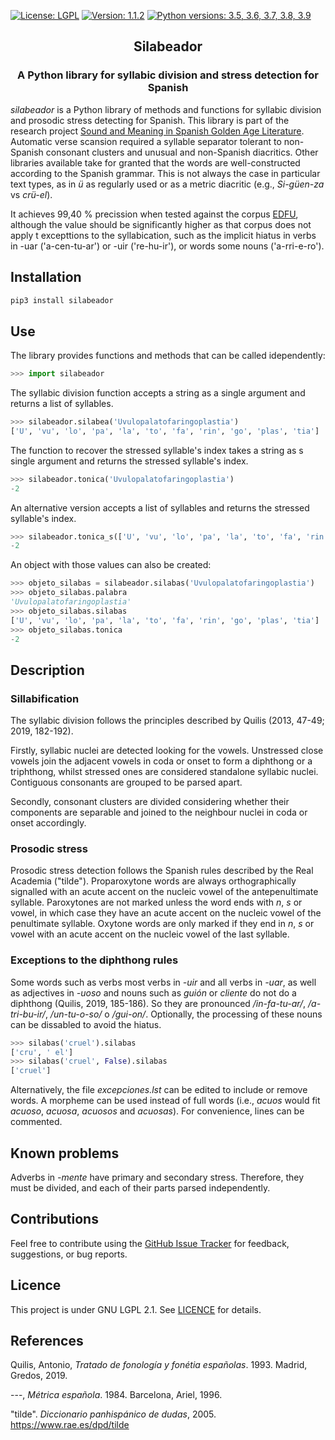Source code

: [![License: LGPL](https://img.shields.io/github/license/fsanzl/silabeador)](https://opensource.org/licenses/LGPL-2.1)
[![Version: 1.1.2](https://img.shields.io/github/v/release/fsanzl/silabeador?include_prereleases)](https://pypi.org/project/silabeador/)
[![Python versions: 3.5, 3.6, 3.7, 3.8, 3.9](https://img.shields.io/pypi/pyversions/silabeador)](https://pypi.org/project/silabeador/)


<h2 align="center">Silabeador</h2>

<h3 align="center">A Python library for syllabic division and stress detection for Spanish</h2>

*silabeador* is a Python library of methods and functions for syllabic division and prosodic stress detecting for Spanish.
This library is part of the research project [Sound and Meaning in Spanish Golden Age Literature](https://soundandmeaning.univie.ac.at/). Automatic verse scansion required a syllable separator tolerant to non-Spanish consonant clusters and unusual and non-Spanish diacritics. Other libraries available take for granted that the words are well-constructed according to the Spanish grammar. This is not always the case in particular text types, as in *ü* as regularly used or as a metric diacritic (e.g., *Si-güen-za* vs *crü-el*).


It achieves 99,40 % precission when tested against the corpus [EDFU](https://github.com/linhd-postdata/edfu), although the value should be significantly higher as that corpus does not apply t
excepttions to the syllabication, such as the implicit hiatus in verbs in -uar ('a-cen-tu-ar') or -uir ('re-hu-ir'), or words some nouns ('a-rri-e-ro').

## Installation

```bash
pip3 install silabeador
```

## Use

The library provides functions and methods that can be called idependently:


```python
>>> import silabeador
```

The syllabic division function accepts a string as a single argument and returns a list of syllables.

```python
>>> silabeador.silabea('Uvulopalatofaringoplastia')
['U', 'vu', 'lo', 'pa', 'la', 'to', 'fa', 'rin', 'go', 'plas', 'tia']
```

The function to recover the stressed syllable's index takes a string as s single argument and returns the stressed syllable's index.

```python
>>> silabeador.tonica('Uvulopalatofaringoplastia')
-2
```

An alternative version accepts a list of syllables and returns the stressed syllable's index.

```python
>>> silabeador.tonica_s(['U', 'vu', 'lo', 'pa', 'la', 'to', 'fa', 'rin', 'go', 'plas', 'tia'])
-2
```

An object with those values can also be created:

```python
>>> objeto_silabas = silabeador.silabas('Uvulopalatofaringoplastia')
>>> objeto_silabas.palabra
'Uvulopalatofaringoplastia'
>>> objeto_silabas.silabas
['U', 'vu', 'lo', 'pa', 'la', 'to', 'fa', 'rin', 'go', 'plas', 'tia']
>>> objeto_silabas.tonica
-2
``` 


## Description

### Sillabification

The syllabic division follows the principles described by Quilis (2013, 47-49; 2019, 182-192).

Firstly, syllabic nuclei are detected looking for the vowels. Unstressed close vowels join the adjacent vowels in coda or onset to form a diphthong or a triphthong, whilst stressed ones are considered standalone syllabic nuclei. Contiguous consonants are grouped to be parsed apart.

Secondly, consonant clusters are divided considering whether their components are separable and joined to the neighbour nuclei in coda or onset accordingly. 


### Prosodic stress

Prosodic stress detection follows the Spanish rules described by the Real Academia ("tilde"). Proparoxytone words are always orthographically signalled with an acute accent on the nucleic vowel of the antepenultimate syllable. Paroxytones are not marked unless the word ends with *n*, *s* or vowel, in which case they have an acute accent on the nucleic vowel of the penultimate syllable. Oxytone words are only marked if they end in *n*, *s* or vowel with an acute accent on the nucleic vowel of the last syllable. 

### Exceptions to the diphthong rules

Some words such as verbs most verbs in *-uir* and all verbs in *-uar*, as well as adjectives in *-uoso* and nouns such as *guión* or *cliente* do not do a diphthong (Quilis, 2019, 185-186). So they are pronounced */in-fa-tu-ar/*, */a-tri-bu-ir/*, */un-tu-o-so/* o */gui-on/*. Optionally, the processing of these nouns can be dissabled to avoid the hiatus.

```python
>>> silabas('cruel').silabas
['cru', ' el']
>>> silabas('cruel', False).silabas
['cruel']
```
Alternatively, the file *excepciones.lst* can be edited to include or remove words. A morpheme can be used instead of full words (i.e., *acuos* would fit *acuoso*, *acuosa*, *acuosos* and *acuosas*). For convenience, lines can be commented.

## Known problems

Adverbs in *-mente* have primary and secondary stress. Therefore, they must be divided, and each of their parts parsed  independently.


## Contributions

Feel free to contribute using the [GitHub Issue Tracker](https://github.com/fsanzl/silabeador/issues) for feedback, suggestions, or bug reports.


## Licence

This project is under GNU LGPL 2.1. See [LICENCE](https://github.com/fsanzl/silabeador/LICENCE) for details.

## References

Quilis, Antonio, *Tratado de fonología y fonétia españolas*. 1993. Madrid, Gredos, 2019.

---, *Métrica española*. 1984. Barcelona, Ariel, 1996.

"tilde". *Diccionario panhispánico de dudas*, 2005. https://www.rae.es/dpd/tilde
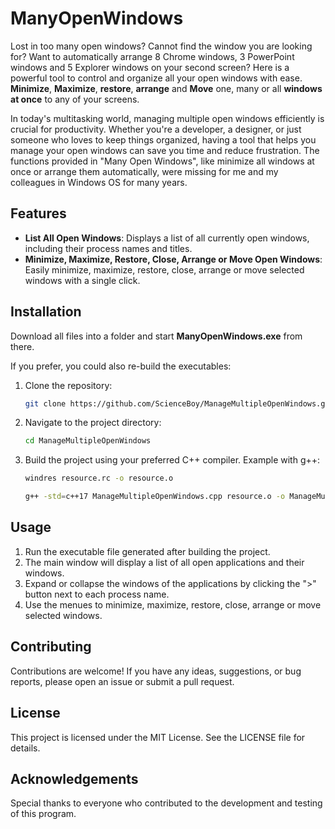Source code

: # ManyOpenWindows
Lost in too many open windows? Cannot find the window you are looking for? Want to automatically arrange 8 Chrome windows, 3 PowerPoint windows and 5 Explorer windows on your second screen?
Here is a powerful tool to control and organize all your open windows with ease. **Minimize**, **Maximize**, **restore**, **arrange** and **Move** one, many or all **windows at once** to any of your screens.

In today's multitasking world, managing multiple open windows efficiently is crucial for productivity. Whether you're a developer, a designer, or just someone who loves to keep things organized, having a tool that helps you manage your open windows can save you time and reduce frustration. The functions provided in "Many Open Windows", like minimize all windows at once or arrange them automatically, were missing for me and my colleagues in Windows OS for many years. 

## Features
- **List All Open Windows**: Displays a list of all currently open windows, including their process names and titles.
- **Minimize, Maximize, Restore, Close, Arrange or Move Open Windows**: Easily minimize, maximize, restore, close, arrange or move selected windows with a single click.

## Installation
Download all files into a folder and start **ManyOpenWindows.exe** from there.

If you prefer, you could also re-build the executables:
1. Clone the repository:
    ```sh
    git clone https://github.com/ScienceBoy/ManageMultipleOpenWindows.git
    ```
2. Navigate to the project directory:
    ```sh
    cd ManageMultipleOpenWindows
    ```
3. Build the project using your preferred C++ compiler. Example with g++:
    ```sh
    windres resource.rc -o resource.o
    ```
    ```sh
    g++ -std=c++17 ManageMultipleOpenWindows.cpp resource.o -o ManageMultipleOpenWindows -lgdi32 -luser32 -lpsapi -lcomctl32 -static-libgcc -static-libstdc++ -static -mwindows -lpthread -O3 -s -DNDEBUG
    ```

## Usage
1. Run the executable file generated after building the project.
2. The main window will display a list of all open applications and their windows.
3. Expand or collapse the windows of the applications by clicking the ">" button next to each process name.
4. Use the menues to minimize, maximize, restore, close, arrange or move selected windows.

## Contributing
Contributions are welcome! If you have any ideas, suggestions, or bug reports, please open an issue or submit a pull request.

## License
This project is licensed under the MIT License. See the LICENSE file for details.

## Acknowledgements
Special thanks to everyone who contributed to the development and testing of this program.
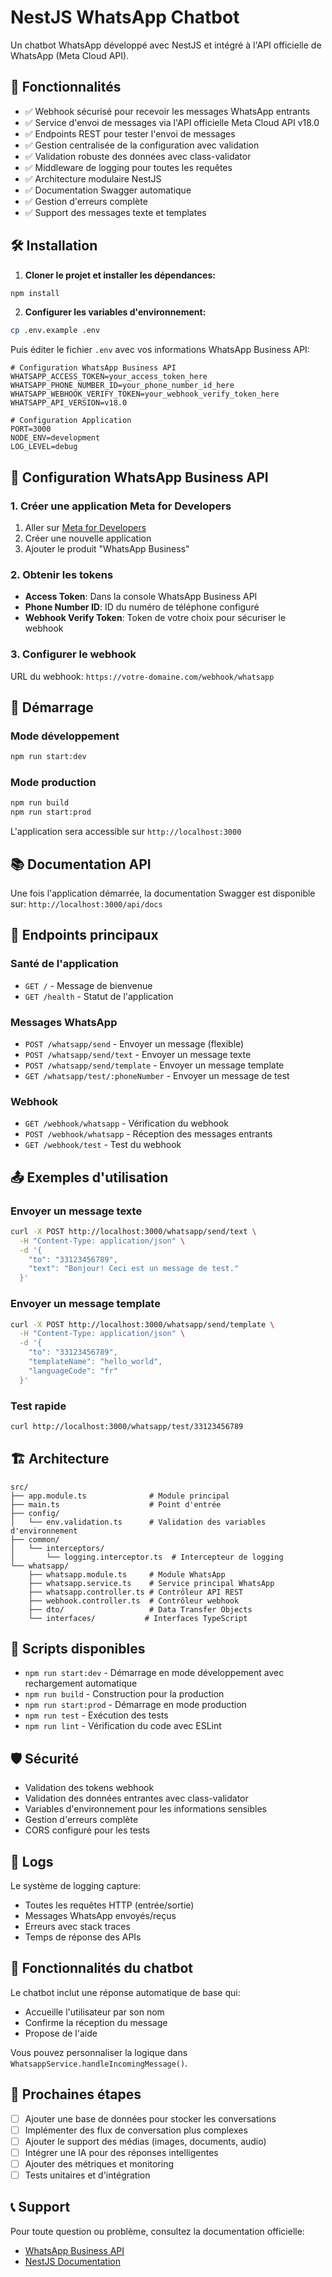 # NestJS WhatsApp Chatbot

Un chatbot WhatsApp développé avec NestJS et intégré à l'API officielle de WhatsApp (Meta Cloud API).

## 🚀 Fonctionnalités

- ✅ Webhook sécurisé pour recevoir les messages WhatsApp entrants
- ✅ Service d'envoi de messages via l'API officielle Meta Cloud API v18.0
- ✅ Endpoints REST pour tester l'envoi de messages
- ✅ Gestion centralisée de la configuration avec validation
- ✅ Validation robuste des données avec class-validator
- ✅ Middleware de logging pour toutes les requêtes
- ✅ Architecture modulaire NestJS
- ✅ Documentation Swagger automatique
- ✅ Gestion d'erreurs complète
- ✅ Support des messages texte et templates

## 🛠️ Installation

1. **Cloner le projet et installer les dépendances:**
```bash
npm install
```

2. **Configurer les variables d'environnement:**
```bash
cp .env.example .env
```

Puis éditer le fichier `.env` avec vos informations WhatsApp Business API:

```env
# Configuration WhatsApp Business API
WHATSAPP_ACCESS_TOKEN=your_access_token_here
WHATSAPP_PHONE_NUMBER_ID=your_phone_number_id_here
WHATSAPP_WEBHOOK_VERIFY_TOKEN=your_webhook_verify_token_here
WHATSAPP_API_VERSION=v18.0

# Configuration Application
PORT=3000
NODE_ENV=development
LOG_LEVEL=debug
```

## 🔧 Configuration WhatsApp Business API

### 1. Créer une application Meta for Developers

1. Aller sur [Meta for Developers](https://developers.facebook.com/)
2. Créer une nouvelle application
3. Ajouter le produit "WhatsApp Business"

### 2. Obtenir les tokens

- **Access Token**: Dans la console WhatsApp Business API
- **Phone Number ID**: ID du numéro de téléphone configuré
- **Webhook Verify Token**: Token de votre choix pour sécuriser le webhook

### 3. Configurer le webhook

URL du webhook: `https://votre-domaine.com/webhook/whatsapp`

## 🚀 Démarrage

### Mode développement
```bash
npm run start:dev
```

### Mode production
```bash
npm run build
npm run start:prod
```

L'application sera accessible sur `http://localhost:3000`

## 📚 Documentation API

Une fois l'application démarrée, la documentation Swagger est disponible sur:
`http://localhost:3000/api/docs`

## 🔄 Endpoints principaux

### Santé de l'application
- `GET /` - Message de bienvenue
- `GET /health` - Statut de l'application

### Messages WhatsApp
- `POST /whatsapp/send` - Envoyer un message (flexible)
- `POST /whatsapp/send/text` - Envoyer un message texte
- `POST /whatsapp/send/template` - Envoyer un message template
- `GET /whatsapp/test/:phoneNumber` - Envoyer un message de test

### Webhook
- `GET /webhook/whatsapp` - Vérification du webhook
- `POST /webhook/whatsapp` - Réception des messages entrants
- `GET /webhook/test` - Test du webhook

## 📤 Exemples d'utilisation

### Envoyer un message texte
```bash
curl -X POST http://localhost:3000/whatsapp/send/text \
  -H "Content-Type: application/json" \
  -d '{
    "to": "33123456789",
    "text": "Bonjour! Ceci est un message de test."
  }'
```

### Envoyer un message template
```bash
curl -X POST http://localhost:3000/whatsapp/send/template \
  -H "Content-Type: application/json" \
  -d '{
    "to": "33123456789",
    "templateName": "hello_world",
    "languageCode": "fr"
  }'
```

### Test rapide
```bash
curl http://localhost:3000/whatsapp/test/33123456789
```

## 🏗️ Architecture

```
src/
├── app.module.ts              # Module principal
├── main.ts                    # Point d'entrée
├── config/
│   └── env.validation.ts      # Validation des variables d'environnement
├── common/
│   └── interceptors/
│       └── logging.interceptor.ts  # Intercepteur de logging
└── whatsapp/
    ├── whatsapp.module.ts     # Module WhatsApp
    ├── whatsapp.service.ts    # Service principal WhatsApp
    ├── whatsapp.controller.ts # Contrôleur API REST
    ├── webhook.controller.ts  # Contrôleur webhook
    ├── dto/                   # Data Transfer Objects
    └── interfaces/           # Interfaces TypeScript
```

## 🔧 Scripts disponibles

- `npm run start:dev` - Démarrage en mode développement avec rechargement automatique
- `npm run build` - Construction pour la production
- `npm run start:prod` - Démarrage en mode production
- `npm run test` - Exécution des tests
- `npm run lint` - Vérification du code avec ESLint

## 🛡️ Sécurité

- Validation des tokens webhook
- Validation des données entrantes avec class-validator
- Variables d'environnement pour les informations sensibles
- Gestion d'erreurs complète
- CORS configuré pour les tests

## 📝 Logs

Le système de logging capture:
- Toutes les requêtes HTTP (entrée/sortie)
- Messages WhatsApp envoyés/reçus
- Erreurs avec stack traces
- Temps de réponse des APIs

## 🔄 Fonctionnalités du chatbot

Le chatbot inclut une réponse automatique de base qui:
- Accueille l'utilisateur par son nom
- Confirme la réception du message
- Propose de l'aide

Vous pouvez personnaliser la logique dans `WhatsappService.handleIncomingMessage()`.

## 🚀 Prochaines étapes

- [ ] Ajouter une base de données pour stocker les conversations
- [ ] Implémenter des flux de conversation plus complexes
- [ ] Ajouter le support des médias (images, documents, audio)
- [ ] Intégrer une IA pour des réponses intelligentes
- [ ] Ajouter des métriques et monitoring
- [ ] Tests unitaires et d'intégration

## 📞 Support

Pour toute question ou problème, consultez la documentation officielle:
- [WhatsApp Business API](https://developers.facebook.com/docs/whatsapp)
- [NestJS Documentation](https://nestjs.com/)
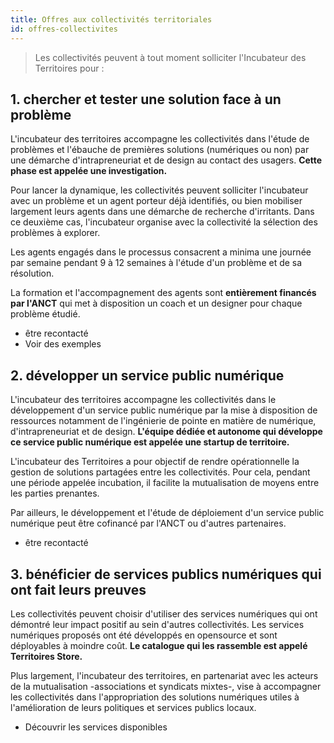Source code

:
 ```yaml
---
title: Offres aux collectivités territoriales
id: offres-collectivites
---
```

> Les collectivités peuvent à tout moment solliciter l'Incubateur des Territoires pour :

## 1. chercher et tester une solution face à un problème

L'incubateur des territoires accompagne les collectivités dans l'étude de problèmes et l'ébauche de premières solutions (numériques ou non) par une démarche d'intrapreneuriat et de design au contact des usagers. **Cette phase est appelée une investigation.**

Pour lancer la dynamique, les collectivités peuvent solliciter l'incubateur avec un problème et un agent porteur déjà identifiés, ou bien mobiliser largement leurs agents dans une démarche de recherche d'irritants. Dans ce deuxième cas, l'incubateur organise avec la collectivité la sélection des problèmes à explorer.

Les agents engagés dans le processus consacrent a minima une journée par semaine pendant 9 à 12 semaines à l'étude d'un problème et de sa résolution.

La formation et l'accompagnement des agents sont **entièrement financés par l'ANCT** qui met à disposition un coach et un designer pour chaque problème étudié.

* être recontacté
* Voir des exemples

## 2. développer un service public numérique

L'incubateur des territoires accompagne les collectivités dans le développement d'un service public numérique par la mise à disposition de ressources notamment de l'ingénierie de pointe en matière de numérique, d'intrapreneuriat et de design. **L'équipe dédiée et autonome qui développe ce service public numérique est appelée une startup de territoire.**

L'incubateur des Territoires a pour objectif de rendre opérationnelle la gestion de solutions partagées entre les collectivités. Pour cela, pendant une période appelée incubation, il facilite la mutualisation de moyens entre les parties prenantes.

Par ailleurs, le développement et l'étude de déploiement d'un service public numérique peut être cofinancé par l'ANCT ou d'autres partenaires.

* être recontacté

## 3. bénéficier de services publics numériques qui ont fait leurs preuves

Les collectivités peuvent choisir d'utiliser des services numériques qui ont démontré leur impact positif au sein d'autres collectivités. Les services numériques proposés ont été développés en opensource et sont déployables à moindre coût. **Le catalogue qui les rassemble est appelé Territoires Store.**

Plus largement, l'incubateur des territoires, en partenariat avec les acteurs de la mutualisation -associations et syndicats mixtes-, vise à accompagner les collectivités dans l'appropriation des solutions numériques utiles à l'amélioration de leurs politiques et services publics locaux.

* Découvrir les services disponibles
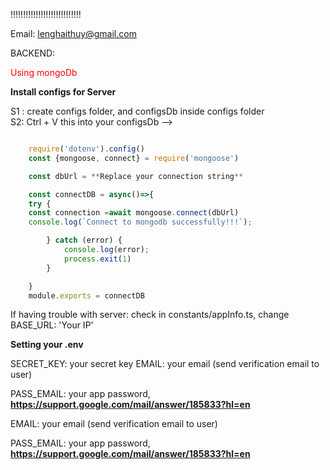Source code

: !!!!!!!!!!!!!!!!!!!!!!!!!!!!

Email: lenghaithuy@gmail.com

BACKEND:

<span style="color: red;">Using mongoDb</span>

**Install configs for Server**

S1 : create configs folder, and configsDb inside configs folder
<br>
S2: Ctrl + V this into your configsDb -->

```javascript

    require('dotenv').config()
    const {mongoose, connect} = require('mongoose')

    const dbUrl = **Replace your connection string**

    const connectDB = async()=>{
    try {
    const connection =await mongoose.connect(dbUrl)
    console.log(`Connect to mongodb successfully!!!`);

        } catch (error) {
            console.log(error);
            process.exit(1)
        }

    }
    module.exports = connectDB

```

If having trouble with server: check in constants/appInfo.ts, change BASE_URL: 'Your IP' 

**Setting your .env**

SECRET_KEY: your secret key
EMAIL: your email (send verification email to user)

PASS_EMAIL: your app password, **https://support.google.com/mail/answer/185833?hl=en**



EMAIL: your email (send verification email to user)

PASS_EMAIL: your app password, **https://support.google.com/mail/answer/185833?hl=en**
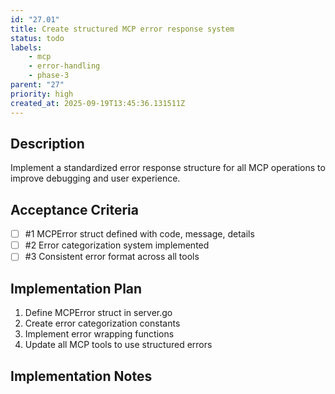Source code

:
 ```yaml
---
id: "27.01"
title: Create structured MCP error response system
status: todo
labels:
    - mcp
    - error-handling
    - phase-3
parent: "27"
priority: high
created_at: 2025-09-19T13:45:36.131511Z
---
```

## Description

Implement a standardized error response structure for all MCP operations to improve debugging and user experience.

## Acceptance Criteria
<!-- AC:BEGIN -->

- [ ] #1 MCPError struct defined with code, message, details
- [ ] #2 Error categorization system implemented
- [ ] #3 Consistent error format across all tools

<!-- AC:END -->

## Implementation Plan

1. Define MCPError struct in server.go
2. Create error categorization constants
3. Implement error wrapping functions
4. Update all MCP tools to use structured errors


## Implementation Notes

> [TASK STATEMENT]: What you return must be the lines above that run from the line with "### Sillabification" to the line with "### Exceptions to the diphthong rules", inclusive, each copied exactly.

> [WRITTEN SOLUTION]:
### Sillabification

The syllabic division follows the principles described by Quilis (2013, 47-49; 2019, 182-192).

Firstly, syllabic nuclei are detected looking for the vowels. Unstressed close vowels join the adjacent vowels in coda or onset to form a diphthong or a triphthong, whilst stressed ones are considered standalone syllabic nuclei. Contiguous consonants are grouped to be parsed apart.

Secondly, consonant clusters are divided considering whether their components are separable and joined to the neighbour nuclei in coda or onset accordingly. 


### Prosodic stress

Prosodic stress detection follows the Spanish rules described by the Real Academia ("tilde"). Proparoxytone words are always orthographically signalled with an acute accent on the nucleic vowel of the antepenultimate syllable. Paroxytones are not marked unless the word ends with *n*, *s* or vowel, in which case they have an acute accent on the nucleic vowel of the penultimate syllable. Oxytone words are only marked if they end in *n*, *s* or vowel with an acute accent on the nucleic vowel of the last syllable. 

### Exceptions to the diphthong rules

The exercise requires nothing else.